The fish could pose a significant problem for the local brown trout population, as well as four endangered species of fish further downstream, said Lori Martin, an aquatic biologist with Colorado Parks and Wildlife. Northern pike, she explained, are toward the top of the food chain among freshwater fish, which can lead to population growth in the proper environment.



Since 2012, steps have been taken to reduce the inflow of nonnative fish — including the installment of a screen below the Rifle Gap Reservoir in 2014 and the continued mechanical removal of the pike from the gravel pit — but local, state and federal partners are still trying to come up with a solution that all stakeholders can agree to.

Containing and eliminating invasive species is becoming an increasingly urgent problem here and elsewhere in the Upper Colorado River Basin.



For decades, state agencies, businesses and others stocked water sources with nonnative fish that anglers found desirable, said Brent Uilenberg, Technical Services Division manager with the Bureau of Reclamation Upper Colorado Region. Once people started realizing that these fish were “wiping out the native species,” the attention turned to control and in some cases eradication, he added.

In the case of the Upper Colorado River Basin, those native species include the humpback chub, bonytail chub, Colorado pikeminnow and the razorback sucker — all four are listed as endangered under the federal Endangered Species Act.

Efforts to restore those populations led to the formation of the Upper Colorado River Endangered Fish Recovery Program in 1988. The recovery program brings local, state and federal agencies in Colorado, Utah and Wyoming together with water and energy interests, as well as environmental groups, “to recover endangered fish in the Upper Colorado River Basin while water development proceeds in accordance with federal and state laws and interstate compacts,” according to the program’s website.

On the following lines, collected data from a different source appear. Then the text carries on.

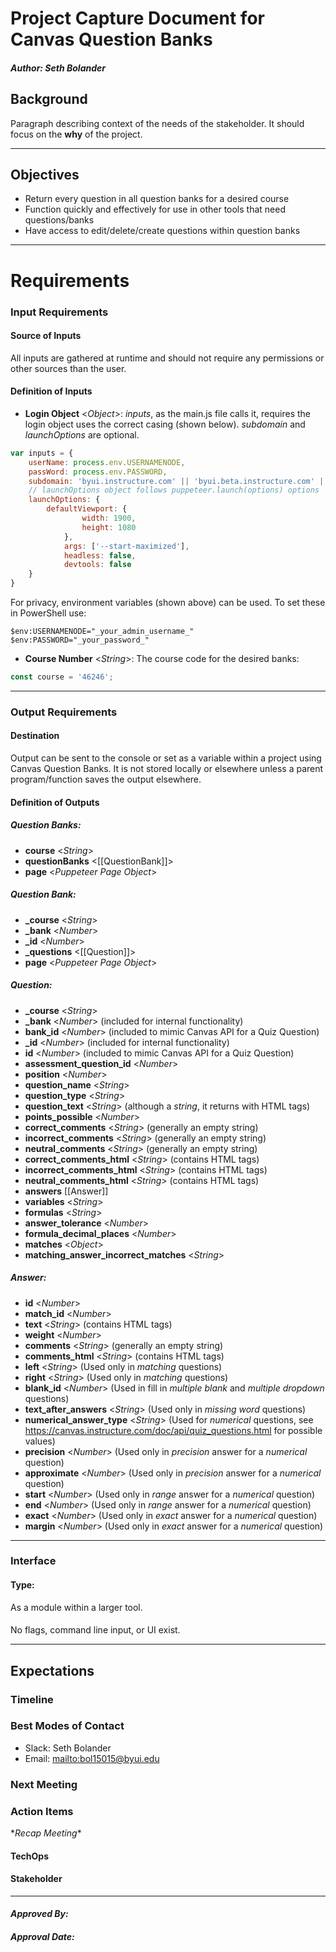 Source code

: # Project Capture Document for Canvas Question Banks
#### *Author: Seth Bolander*

## Background
Paragraph describing context of the needs of the stakeholder. It should focus on the **why** of the project.

-----

## Objectives
- Return every question in all question banks for a desired course
- Function quickly and effectively for use in other tools that need questions/banks
- Have access to edit/delete/create questions within question banks

-----

# Requirements

### Input Requirements

#### Source of Inputs

All inputs are gathered at runtime and should not require any permissions or other sources than the user.

#### Definition of Inputs

- **Login Object** <_Object_>: *inputs*, as the main.js file calls it, requires the login object uses the correct casing (shown below). *subdomain* and *launchOptions* are optional.
```javascript
var inputs = {
    userName: process.env.USERNAMENODE,
    passWord: process.env.PASSWORD,
    subdomain: 'byui.instructure.com' || 'byui.beta.instructure.com' || 'byui.test.instructure.com',
    // launchOptions object follows puppeteer.launch(options) options
    launchOptions: {
        defaultViewport: {
                width: 1900,
                height: 1080
            },
            args: ['--start-maximized'],
            headless: false,
            devtools: false
    }
}
```
For privacy, environment variables (shown above) can be used. To set these in PowerShell use:
```
$env:USERNAMENODE="_your_admin_username_"
$env:PASSWORD="_your_password_"
```
- **Course Number** <_String_>: The course code for the desired banks: 
```javascript
const course = '46246';
```
---

### Output Requirements
#### Destination

Output can be sent to the console or set as a variable within a project using Canvas Question Banks. It is not stored locally or elsewhere unless a parent program/function saves the output elsewhere.

#### Definition of Outputs

##### Question Banks:
- **course** <_String_>
- **questionBanks** <[[QuestionBank]]>
- **page** <_Puppeteer Page Object_>

##### Question Bank:
- **_course** <_String_>
- **_bank** <_Number_>
- **_id** <_Number_>
- **_questions** <[[Question]]>
- **page** <_Puppeteer Page Object_>

##### Question:
- **_course** <_String_>
- **_bank** <_Number_> (included for internal functionality)
- **bank_id** <_Number_> (included to mimic Canvas API for a Quiz Question)
- **_id** <_Number_> (included for internal functionality)
- **id** <_Number_> (included to mimic Canvas API for a Quiz Question)
- **assessment_question_id** <_Number_>
- **position** <_Number_>
- **question_name** <_String_>
- **question_type** <_String_>
- **question_text** <_String_> (although a _string_, it returns with HTML tags)
- **points_possible** <_Number_>
- **correct_comments** <_String_> (generally an empty string)
- **incorrect_comments** <_String_> (generally an empty string)
- **neutral_comments** <_String_> (generally an empty string)
- **correct_comments_html** <_String_> (contains HTML tags)
- **incorrect_comments_html** <_String_> (contains HTML tags)
- **neutral_comments_html** <_String_> (contains HTML tags)
- **answers** [[Answer]]
- **variables** <_String_>
- **formulas** <_String_>
- **answer_tolerance** <_Number_>
- **formula_decimal_places** <_Number_>
- **matches** <_Object_>
- **matching_answer_incorrect_matches** <_String_>

##### Answer:
- **id** <_Number_>
- **match_id** <_Number_>
- **text** <_String_> (contains HTML tags)
- **weight** <_Number_>
- **comments** <_String_> (generally an empty string)
- **comments_html** <_String_> (contains HTML tags)
- **left** <_String_> (Used only in _matching_ questions)
- **right** <_String_> (Used only in _matching_ questions)
- **blank_id** <_Number_> (Used in fill in _multiple blank_ and _multiple dropdown_ questions)
- **text_after_answers** <_String_> (Used only in _missing word_ questions)
- **numerical_answer_type** <_String_> (Used for _numerical_ questions, see <https://canvas.instructure.com/doc/api/quiz_questions.html> for possible values)
- **precision** <_Number_> (Used only in _precision_ answer for a _numerical_ question)
- **approximate** <_Number_> (Used only in _precision_ answer for a _numerical_ question)
- **start** <_Number_> (Used only in _range_ answer for a _numerical_ question)
- **end** <_Number_> (Used only in _range_ answer for a _numerical_ question)
- **exact** <_Number_> (Used only in _exact_ answer for a _numerical_ question)
- **margin** <_Number_> (Used only in _exact_ answer for a _numerical_ question)

---

### Interface

#### Type: 

As a module within a larger tool.

#### 

No flags, command line input, or UI exist.

-----

## Expectations

### Timeline

### Best Modes of Contact
- Slack: Seth Bolander
- Email: <mailto:bol15015@byui.edu>

### Next Meeting

### Action Items
\**Recap Meeting*\*
#### TechOps
#### Stakeholder

-----

#### *Approved By:* 
#### *Approval Date:*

A basin-wide strategy — released by the recovery program in February 2014 — for controlling nonnative and invasive species listed the removal of the pike from the Colorado River basin and reservoirs feeding the river as a high priority. That same 160-page report noted that northern pike “are now established in the Colorado River near Rifle and in gravel pits upstream, and will likely invade downstream, rapidly increasing their distribution and abundance if allowed to persist.”

There is growing sense of urgency when it comes to constraining and eradicating invasive species, said Sherman Hebein, senior aquatic biologist for Colorado Parks and Wildlife Northwest Region. All but one of the four endangered species faces a high degree of threat, according to the most recent documents compiled by the U.S. Fish and Wildlife Service. The reports also show that recovery efforts for each fish could come into conflict with economic activities.

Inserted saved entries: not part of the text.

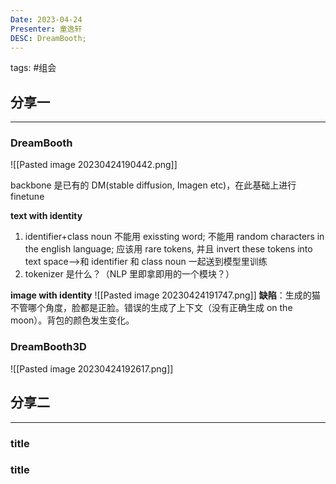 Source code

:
 ```yaml
---
Date: 2023-04-24
Presenter: 童逸轩
DESC: DreamBooth;
---
```

tags:  #组会 

## 分享一
***
### DreamBooth
![[Pasted image 20230424190442.png]]

backbone 是已有的 DM(stable diffusion, Imagen etc)，在此基础上进行finetune

**text with identity**
1. identifier+class noun
      不能用 exissting word; 不能用 random characters in the english language;
      应该用 rare tokens, 并且 invert these tokens into text space—>和 identifier 和 class noun 一起送到模型里训练
2. tokenizer 是什么？（NLP 里即拿即用的一个模块？）

**image with identity**
![[Pasted image 20230424191747.png]]
**缺陷**：生成的猫不管哪个角度，脸都是正脸。错误的生成了上下文（没有正确生成 on the moon）。背包的颜色发生变化。


### DreamBooth3D
![[Pasted image 20230424192617.png]]




## 分享二
***
### title


### title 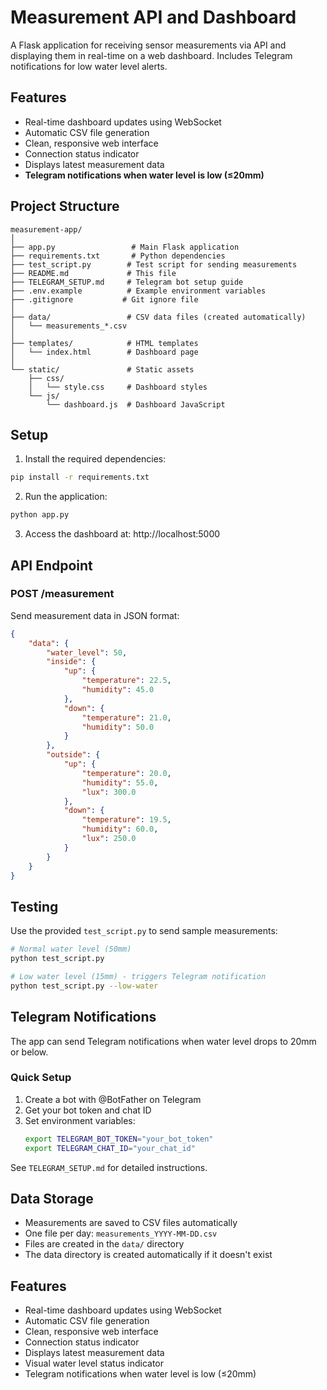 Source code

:# Measurement API and Dashboard

A Flask application for receiving sensor measurements via API and displaying them in real-time on a web dashboard. Includes Telegram notifications for low water level alerts.

## Features

- Real-time dashboard updates using WebSocket
- Automatic CSV file generation
- Clean, responsive web interface
- Connection status indicator
- Displays latest measurement data
- **Telegram notifications when water level is low (≤20mm)**

## Project Structure

```
measurement-app/
│
├── app.py                 # Main Flask application
├── requirements.txt       # Python dependencies
├── test_script.py        # Test script for sending measurements
├── README.md             # This file
├── TELEGRAM_SETUP.md     # Telegram bot setup guide
├── .env.example          # Example environment variables
├── .gitignore           # Git ignore file
│
├── data/                 # CSV data files (created automatically)
│   └── measurements_*.csv
│
├── templates/            # HTML templates
│   └── index.html        # Dashboard page
│
└── static/               # Static assets
    ├── css/
    │   └── style.css     # Dashboard styles
    └── js/
        └── dashboard.js  # Dashboard JavaScript
```

## Setup

1. Install the required dependencies:
```bash
pip install -r requirements.txt
```

2. Run the application:
```bash
python app.py
```

3. Access the dashboard at: http://localhost:5000

## API Endpoint

### POST /measurement

Send measurement data in JSON format:

```json
{
    "data": {
        "water_level": 50,
        "inside": {
            "up": {
                "temperature": 22.5,
                "humidity": 45.0
            },
            "down": {
                "temperature": 21.0,
                "humidity": 50.0
            }
        },
        "outside": {
            "up": {
                "temperature": 20.0,
                "humidity": 55.0,
                "lux": 300.0
            },
            "down": {
                "temperature": 19.5,
                "humidity": 60.0,
                "lux": 250.0
            }
        }
    }
}
```

## Testing

Use the provided `test_script.py` to send sample measurements:

```bash
# Normal water level (50mm)
python test_script.py

# Low water level (15mm) - triggers Telegram notification
python test_script.py --low-water
```

## Telegram Notifications

The app can send Telegram notifications when water level drops to 20mm or below.

### Quick Setup

1. Create a bot with @BotFather on Telegram
2. Get your bot token and chat ID
3. Set environment variables:
   ```bash
   export TELEGRAM_BOT_TOKEN="your_bot_token"
   export TELEGRAM_CHAT_ID="your_chat_id"
   ```

See `TELEGRAM_SETUP.md` for detailed instructions.

## Data Storage

- Measurements are saved to CSV files automatically
- One file per day: `measurements_YYYY-MM-DD.csv`
- Files are created in the `data/` directory
- The data directory is created automatically if it doesn't exist

## Features

- Real-time dashboard updates using WebSocket
- Automatic CSV file generation
- Clean, responsive web interface
- Connection status indicator
- Displays latest measurement data
- Visual water level status indicator
- Telegram notifications when water level is low (≤20mm) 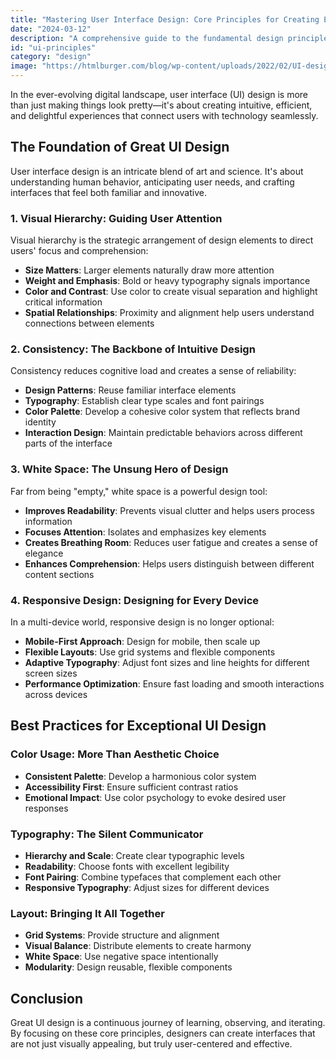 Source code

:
 ```yaml
---
title: "Mastering User Interface Design: Core Principles for Creating Exceptional Digital Experiences"
date: "2024-03-12"
description: "A comprehensive guide to the fundamental design principles that transform good interfaces into great user experiences"
id: "ui-principles"
category: "design"
image: "https://htmlburger.com/blog/wp-content/uploads/2022/02/UI-design-principles.png"
---
```


In the ever-evolving digital landscape, user interface (UI) design is more than just making things look pretty—it's about creating intuitive, efficient, and delightful experiences that connect users with technology seamlessly.

## The Foundation of Great UI Design

User interface design is an intricate blend of art and science. It's about understanding human behavior, anticipating user needs, and crafting interfaces that feel both familiar and innovative.

### 1. Visual Hierarchy: Guiding User Attention

Visual hierarchy is the strategic arrangement of design elements to direct users' focus and comprehension:

- **Size Matters**: Larger elements naturally draw more attention
- **Weight and Emphasis**: Bold or heavy typography signals importance
- **Color and Contrast**: Use color to create visual separation and highlight critical information
- **Spatial Relationships**: Proximity and alignment help users understand connections between elements

### 2. Consistency: The Backbone of Intuitive Design

Consistency reduces cognitive load and creates a sense of reliability:

- **Design Patterns**: Reuse familiar interface elements
- **Typography**: Establish clear type scales and font pairings
- **Color Palette**: Develop a cohesive color system that reflects brand identity
- **Interaction Design**: Maintain predictable behaviors across different parts of the interface

### 3. White Space: The Unsung Hero of Design

Far from being "empty," white space is a powerful design tool:

- **Improves Readability**: Prevents visual clutter and helps users process information
- **Focuses Attention**: Isolates and emphasizes key elements
- **Creates Breathing Room**: Reduces user fatigue and creates a sense of elegance
- **Enhances Comprehension**: Helps users distinguish between different content sections

### 4. Responsive Design: Designing for Every Device

In a multi-device world, responsive design is no longer optional:

- **Mobile-First Approach**: Design for mobile, then scale up
- **Flexible Layouts**: Use grid systems and flexible components
- **Adaptive Typography**: Adjust font sizes and line heights for different screen sizes
- **Performance Optimization**: Ensure fast loading and smooth interactions across devices

## Best Practices for Exceptional UI Design

### Color Usage: More Than Aesthetic Choice

- **Consistent Palette**: Develop a harmonious color system
- **Accessibility First**: Ensure sufficient contrast ratios
- **Emotional Impact**: Use color psychology to evoke desired user responses

### Typography: The Silent Communicator

- **Hierarchy and Scale**: Create clear typographic levels
- **Readability**: Choose fonts with excellent legibility
- **Font Pairing**: Combine typefaces that complement each other
- **Responsive Typography**: Adjust sizes for different devices

### Layout: Bringing It All Together

- **Grid Systems**: Provide structure and alignment
- **Visual Balance**: Distribute elements to create harmony
- **White Space**: Use negative space intentionally
- **Modularity**: Design reusable, flexible components

## Conclusion

Great UI design is a continuous journey of learning, observing, and iterating. By focusing on these core principles, designers can create interfaces that are not just visually appealing, but truly user-centered and effective.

“The pond (in Rifle) is an important place and securing it is an important step for us to take,” Hebein said.

However, that step is still a work in progress. The gravel pit — which is privately owned — is located within Rifle’s watershed district, which was created to protect the city’s water supply; primarily the Colorado River. Recovery program agencies, including the Bureau of Reclamation and Colorado Parks and Wildlife, suggested plugging two overflow channels running between the river and the pit, but the city concluded that would not comply with best management practices for the watershed district.

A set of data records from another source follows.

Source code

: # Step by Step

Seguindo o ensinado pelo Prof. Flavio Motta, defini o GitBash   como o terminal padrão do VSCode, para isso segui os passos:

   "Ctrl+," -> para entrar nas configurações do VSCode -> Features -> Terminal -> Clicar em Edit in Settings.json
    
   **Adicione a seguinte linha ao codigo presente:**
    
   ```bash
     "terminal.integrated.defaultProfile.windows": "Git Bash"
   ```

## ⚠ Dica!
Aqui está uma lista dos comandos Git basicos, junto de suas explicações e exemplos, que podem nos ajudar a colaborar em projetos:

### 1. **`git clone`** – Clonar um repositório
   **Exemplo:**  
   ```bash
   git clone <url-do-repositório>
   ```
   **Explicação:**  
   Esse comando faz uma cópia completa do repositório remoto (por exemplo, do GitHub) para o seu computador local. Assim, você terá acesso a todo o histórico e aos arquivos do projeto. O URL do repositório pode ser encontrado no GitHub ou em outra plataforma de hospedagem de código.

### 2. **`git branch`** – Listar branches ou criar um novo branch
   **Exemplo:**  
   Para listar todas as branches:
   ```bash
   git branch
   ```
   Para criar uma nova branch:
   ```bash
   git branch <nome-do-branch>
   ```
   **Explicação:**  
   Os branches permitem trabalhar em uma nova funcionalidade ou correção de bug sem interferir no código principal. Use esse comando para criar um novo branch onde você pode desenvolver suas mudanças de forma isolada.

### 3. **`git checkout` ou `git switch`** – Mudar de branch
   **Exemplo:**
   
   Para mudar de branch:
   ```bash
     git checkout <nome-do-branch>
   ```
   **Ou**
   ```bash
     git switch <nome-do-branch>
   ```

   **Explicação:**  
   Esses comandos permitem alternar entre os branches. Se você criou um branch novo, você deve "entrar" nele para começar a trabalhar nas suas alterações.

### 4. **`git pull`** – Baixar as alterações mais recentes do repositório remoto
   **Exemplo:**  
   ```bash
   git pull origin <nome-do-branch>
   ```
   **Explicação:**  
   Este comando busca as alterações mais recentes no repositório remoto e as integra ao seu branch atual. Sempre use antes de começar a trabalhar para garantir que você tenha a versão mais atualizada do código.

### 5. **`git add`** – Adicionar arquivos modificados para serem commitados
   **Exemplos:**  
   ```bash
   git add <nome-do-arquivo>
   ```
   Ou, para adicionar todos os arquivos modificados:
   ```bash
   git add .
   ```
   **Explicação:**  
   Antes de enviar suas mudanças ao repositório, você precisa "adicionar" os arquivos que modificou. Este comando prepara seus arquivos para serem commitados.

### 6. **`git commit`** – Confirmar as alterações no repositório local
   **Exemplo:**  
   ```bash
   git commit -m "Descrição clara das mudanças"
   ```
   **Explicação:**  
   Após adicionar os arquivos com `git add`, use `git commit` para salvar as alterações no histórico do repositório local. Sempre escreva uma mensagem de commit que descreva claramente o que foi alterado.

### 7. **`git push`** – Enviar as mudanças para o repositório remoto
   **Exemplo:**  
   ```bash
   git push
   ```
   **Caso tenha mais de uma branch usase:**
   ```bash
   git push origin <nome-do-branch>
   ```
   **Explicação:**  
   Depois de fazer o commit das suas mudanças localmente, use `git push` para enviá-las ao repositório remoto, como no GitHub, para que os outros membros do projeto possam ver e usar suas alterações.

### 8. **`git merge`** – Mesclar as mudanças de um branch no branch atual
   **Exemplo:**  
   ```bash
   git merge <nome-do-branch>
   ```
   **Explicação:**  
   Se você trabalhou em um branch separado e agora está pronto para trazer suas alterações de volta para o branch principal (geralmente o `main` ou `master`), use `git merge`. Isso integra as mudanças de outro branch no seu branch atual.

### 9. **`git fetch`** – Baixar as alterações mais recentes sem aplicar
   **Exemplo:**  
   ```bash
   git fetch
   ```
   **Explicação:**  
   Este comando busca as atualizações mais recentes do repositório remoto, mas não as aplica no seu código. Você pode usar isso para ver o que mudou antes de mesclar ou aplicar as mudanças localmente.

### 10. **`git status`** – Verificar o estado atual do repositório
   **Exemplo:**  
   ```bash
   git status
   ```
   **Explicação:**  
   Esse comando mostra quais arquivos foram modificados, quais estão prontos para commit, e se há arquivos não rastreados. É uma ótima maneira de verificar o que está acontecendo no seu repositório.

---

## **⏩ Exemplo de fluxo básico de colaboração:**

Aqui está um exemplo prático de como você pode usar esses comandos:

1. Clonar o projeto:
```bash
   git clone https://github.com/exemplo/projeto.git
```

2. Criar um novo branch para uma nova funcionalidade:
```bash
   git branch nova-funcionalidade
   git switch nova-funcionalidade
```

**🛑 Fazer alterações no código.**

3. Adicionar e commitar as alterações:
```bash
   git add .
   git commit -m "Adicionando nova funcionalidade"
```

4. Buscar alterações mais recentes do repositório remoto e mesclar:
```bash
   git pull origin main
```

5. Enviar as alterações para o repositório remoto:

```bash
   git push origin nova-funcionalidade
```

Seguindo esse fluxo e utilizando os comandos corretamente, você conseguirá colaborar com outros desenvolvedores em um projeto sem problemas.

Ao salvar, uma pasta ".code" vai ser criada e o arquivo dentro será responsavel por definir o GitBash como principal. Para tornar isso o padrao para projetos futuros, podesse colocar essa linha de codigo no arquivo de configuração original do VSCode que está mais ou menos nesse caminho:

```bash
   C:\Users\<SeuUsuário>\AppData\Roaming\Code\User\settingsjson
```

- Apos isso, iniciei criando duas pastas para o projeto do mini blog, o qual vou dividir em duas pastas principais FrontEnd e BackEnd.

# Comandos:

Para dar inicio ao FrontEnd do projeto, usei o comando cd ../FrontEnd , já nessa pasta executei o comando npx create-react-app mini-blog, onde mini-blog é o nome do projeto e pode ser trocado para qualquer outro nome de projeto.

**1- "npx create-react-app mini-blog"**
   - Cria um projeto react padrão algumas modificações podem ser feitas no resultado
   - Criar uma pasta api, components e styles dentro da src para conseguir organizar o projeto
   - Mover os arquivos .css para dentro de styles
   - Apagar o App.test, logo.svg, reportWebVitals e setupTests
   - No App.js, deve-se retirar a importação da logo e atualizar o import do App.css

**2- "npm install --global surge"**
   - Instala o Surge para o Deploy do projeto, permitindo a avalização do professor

When the original mining plan that led to the creation of the pond was developed, it was designed with overflow channels to keep the river’s water level on par with the pond, explained Jeff Simonson, principal with SGM and contractor for the city of Rifle. Plugging the overflow channels would cause further erosion of the banks during high water, eventually changing the location of the river, which could have adverse on the city’s water intake.

The concerns are valid, said the Bureau of Reclamation’s Uilenberg, but the pike problem persists.

Colorado Parks and Wildlife will continue monitoring and mechanically removing — a process that usually involves setting nets targeted for the species or electrofishing — the pike from the pond and the Colorado River, while the different stakeholders work on determining “the best plan of attack,” Martin said. “At this point it’s still in the early stages.”